The Nigeria Prisons Service [NPS] said recently that as of March this year, there are 68,250 inmates held in prison facilities all over the country. Controller General of Nigeria Prison Service Ja’afaru Ahmed was quoted as having disclosed this figure to Economic Confidential. He said, “As at March 6, 2017 total inmates population stands at 68,259. Out of this number, 46,351 are awaiting trial while the remaining 21,903 are convicted. In terms of percentage, the convicted is 32 percent while awaiting trial persons are 68 percent. However, the figures are not static as they go up and down.”
At first sight this figure might look large but, according to one expert, it is actually very small in relation to our population. Retired Comptroller of Prisons for Planning, Research and Statistics Ifediorah Orakwe said Nigeria’s prison population is “very low, and it is as a result of the criminal justice system that is not performing. And that is why you have criminals everywhere because if the criminal justice system becomes dynamic and functional, we will have close to 300,000 prison inmates, to match our population.” Experts have long shown that countries such as the US have nearly three times as many prisoners as a proportion of their population than we have, which means Nigerians are seriously under-imprisoned.

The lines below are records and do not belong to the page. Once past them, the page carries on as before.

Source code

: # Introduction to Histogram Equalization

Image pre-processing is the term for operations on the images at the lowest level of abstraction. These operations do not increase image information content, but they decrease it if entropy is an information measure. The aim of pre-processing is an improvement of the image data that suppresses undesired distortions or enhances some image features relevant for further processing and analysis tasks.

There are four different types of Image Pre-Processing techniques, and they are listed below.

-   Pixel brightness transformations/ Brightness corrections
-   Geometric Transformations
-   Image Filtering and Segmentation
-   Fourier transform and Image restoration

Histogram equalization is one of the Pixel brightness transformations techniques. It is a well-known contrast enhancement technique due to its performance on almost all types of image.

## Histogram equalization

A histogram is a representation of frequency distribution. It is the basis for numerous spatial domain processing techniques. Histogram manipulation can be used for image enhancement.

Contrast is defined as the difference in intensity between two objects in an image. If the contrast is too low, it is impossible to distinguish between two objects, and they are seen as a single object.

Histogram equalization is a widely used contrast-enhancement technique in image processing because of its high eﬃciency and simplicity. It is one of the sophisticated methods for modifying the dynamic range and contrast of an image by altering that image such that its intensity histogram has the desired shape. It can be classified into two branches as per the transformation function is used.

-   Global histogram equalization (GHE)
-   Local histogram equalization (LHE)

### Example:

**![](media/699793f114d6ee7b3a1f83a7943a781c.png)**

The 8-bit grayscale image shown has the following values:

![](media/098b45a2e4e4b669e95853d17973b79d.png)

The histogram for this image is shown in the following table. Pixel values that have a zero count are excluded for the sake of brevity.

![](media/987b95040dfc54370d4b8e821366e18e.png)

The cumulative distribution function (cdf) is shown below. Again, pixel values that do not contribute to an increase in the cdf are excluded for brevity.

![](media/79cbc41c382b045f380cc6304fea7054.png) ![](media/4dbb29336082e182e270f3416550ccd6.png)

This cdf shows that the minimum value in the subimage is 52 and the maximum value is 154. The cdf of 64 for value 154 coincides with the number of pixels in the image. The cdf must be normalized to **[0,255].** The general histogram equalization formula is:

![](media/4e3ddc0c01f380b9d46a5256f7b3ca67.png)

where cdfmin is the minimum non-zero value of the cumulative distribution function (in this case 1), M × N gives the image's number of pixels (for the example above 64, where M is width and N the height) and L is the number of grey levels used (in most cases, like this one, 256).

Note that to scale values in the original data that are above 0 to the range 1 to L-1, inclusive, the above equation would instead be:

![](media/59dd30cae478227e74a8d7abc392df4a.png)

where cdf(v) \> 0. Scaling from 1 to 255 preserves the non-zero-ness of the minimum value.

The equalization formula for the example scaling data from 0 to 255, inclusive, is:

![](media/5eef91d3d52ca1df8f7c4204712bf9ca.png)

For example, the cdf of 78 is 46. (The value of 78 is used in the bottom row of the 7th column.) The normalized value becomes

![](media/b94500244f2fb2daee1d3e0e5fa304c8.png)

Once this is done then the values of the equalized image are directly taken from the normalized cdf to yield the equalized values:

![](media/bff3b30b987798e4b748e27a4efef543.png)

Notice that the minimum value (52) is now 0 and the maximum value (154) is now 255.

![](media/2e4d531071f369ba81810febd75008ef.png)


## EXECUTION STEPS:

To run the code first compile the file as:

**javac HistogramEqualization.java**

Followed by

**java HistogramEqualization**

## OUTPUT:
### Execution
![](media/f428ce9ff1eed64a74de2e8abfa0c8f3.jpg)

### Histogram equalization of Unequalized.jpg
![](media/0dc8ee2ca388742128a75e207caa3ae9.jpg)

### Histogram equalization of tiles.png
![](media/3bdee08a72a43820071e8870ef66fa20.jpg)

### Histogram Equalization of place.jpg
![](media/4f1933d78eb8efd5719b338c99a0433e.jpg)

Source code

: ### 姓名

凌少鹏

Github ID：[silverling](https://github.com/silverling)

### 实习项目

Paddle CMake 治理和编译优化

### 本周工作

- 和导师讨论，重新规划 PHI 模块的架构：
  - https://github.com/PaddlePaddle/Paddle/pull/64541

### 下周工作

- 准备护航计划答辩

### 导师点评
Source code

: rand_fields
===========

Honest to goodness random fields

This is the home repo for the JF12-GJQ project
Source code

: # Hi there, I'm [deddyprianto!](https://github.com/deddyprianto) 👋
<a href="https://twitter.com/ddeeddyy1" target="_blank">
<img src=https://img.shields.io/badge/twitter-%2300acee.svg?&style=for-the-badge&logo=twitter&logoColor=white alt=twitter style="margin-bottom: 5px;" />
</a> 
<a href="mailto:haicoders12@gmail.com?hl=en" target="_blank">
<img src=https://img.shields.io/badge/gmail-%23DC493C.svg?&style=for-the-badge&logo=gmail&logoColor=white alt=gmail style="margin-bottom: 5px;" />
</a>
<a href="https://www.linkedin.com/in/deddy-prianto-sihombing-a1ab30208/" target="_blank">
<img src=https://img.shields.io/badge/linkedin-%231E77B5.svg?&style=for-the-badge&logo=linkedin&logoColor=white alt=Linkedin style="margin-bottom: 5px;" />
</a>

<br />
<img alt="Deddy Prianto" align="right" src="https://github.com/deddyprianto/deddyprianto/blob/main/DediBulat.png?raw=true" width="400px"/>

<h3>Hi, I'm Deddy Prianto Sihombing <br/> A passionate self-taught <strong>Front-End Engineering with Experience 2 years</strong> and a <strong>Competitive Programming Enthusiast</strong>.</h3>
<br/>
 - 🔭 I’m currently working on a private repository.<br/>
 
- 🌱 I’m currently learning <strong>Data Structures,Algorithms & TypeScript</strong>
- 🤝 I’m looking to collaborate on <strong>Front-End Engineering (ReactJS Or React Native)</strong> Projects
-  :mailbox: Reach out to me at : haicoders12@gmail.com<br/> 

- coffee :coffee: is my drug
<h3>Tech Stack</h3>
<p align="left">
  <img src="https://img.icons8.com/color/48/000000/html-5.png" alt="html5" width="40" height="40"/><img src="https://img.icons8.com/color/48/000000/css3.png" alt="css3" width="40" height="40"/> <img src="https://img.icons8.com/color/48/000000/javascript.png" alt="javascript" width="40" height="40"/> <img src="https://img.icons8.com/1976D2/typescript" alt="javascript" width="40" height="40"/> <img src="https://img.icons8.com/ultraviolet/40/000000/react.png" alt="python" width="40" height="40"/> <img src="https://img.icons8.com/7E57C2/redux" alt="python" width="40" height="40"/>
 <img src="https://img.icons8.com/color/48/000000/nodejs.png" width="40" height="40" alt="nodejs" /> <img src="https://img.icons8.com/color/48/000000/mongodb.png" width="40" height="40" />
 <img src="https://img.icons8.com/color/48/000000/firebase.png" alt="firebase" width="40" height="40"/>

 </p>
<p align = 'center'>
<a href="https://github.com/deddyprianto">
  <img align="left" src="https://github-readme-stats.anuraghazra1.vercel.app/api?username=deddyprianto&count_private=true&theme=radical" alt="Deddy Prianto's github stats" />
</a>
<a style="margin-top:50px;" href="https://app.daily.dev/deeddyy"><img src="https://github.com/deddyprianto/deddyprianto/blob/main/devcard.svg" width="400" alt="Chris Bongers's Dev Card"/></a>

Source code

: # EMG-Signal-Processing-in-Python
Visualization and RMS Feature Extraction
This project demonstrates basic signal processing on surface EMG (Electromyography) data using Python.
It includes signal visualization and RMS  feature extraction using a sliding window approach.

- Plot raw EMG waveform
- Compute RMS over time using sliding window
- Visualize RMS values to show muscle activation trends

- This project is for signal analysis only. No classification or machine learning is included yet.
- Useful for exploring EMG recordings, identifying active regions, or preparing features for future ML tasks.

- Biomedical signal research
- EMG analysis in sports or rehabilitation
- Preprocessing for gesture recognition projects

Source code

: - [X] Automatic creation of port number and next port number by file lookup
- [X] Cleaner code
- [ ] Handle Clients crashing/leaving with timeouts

Mr Orakwe said, “When you see a population of more than 180 million in this modern world with a prison population of 68,000 it means that this place is without crime. I leave you to judge whether we are without crime or not.” Using this logic, there should probably be ten times as many prisoners in Nigeria as there are presently because by all accounts we are a nation of many law breakers, from traffic laws to theft to fraud to corruption to capital offences.
If Nigerians go to prison in much smaller numbers than either our population or our national character justifies, why is it that all our prisons suffer from chronic congestion? Every prison facility in Nigeria holds much more than its capacity of prisoners; some have almost thrice the number of prisoners they are meant to hold. This means that the rate at which we built prison facilities is far below target and if only our justice system were to buckle up and apprehend everyone who commits any type of crime in Nigeria, then our prisons will be so congested that there may be only enough room to stand up.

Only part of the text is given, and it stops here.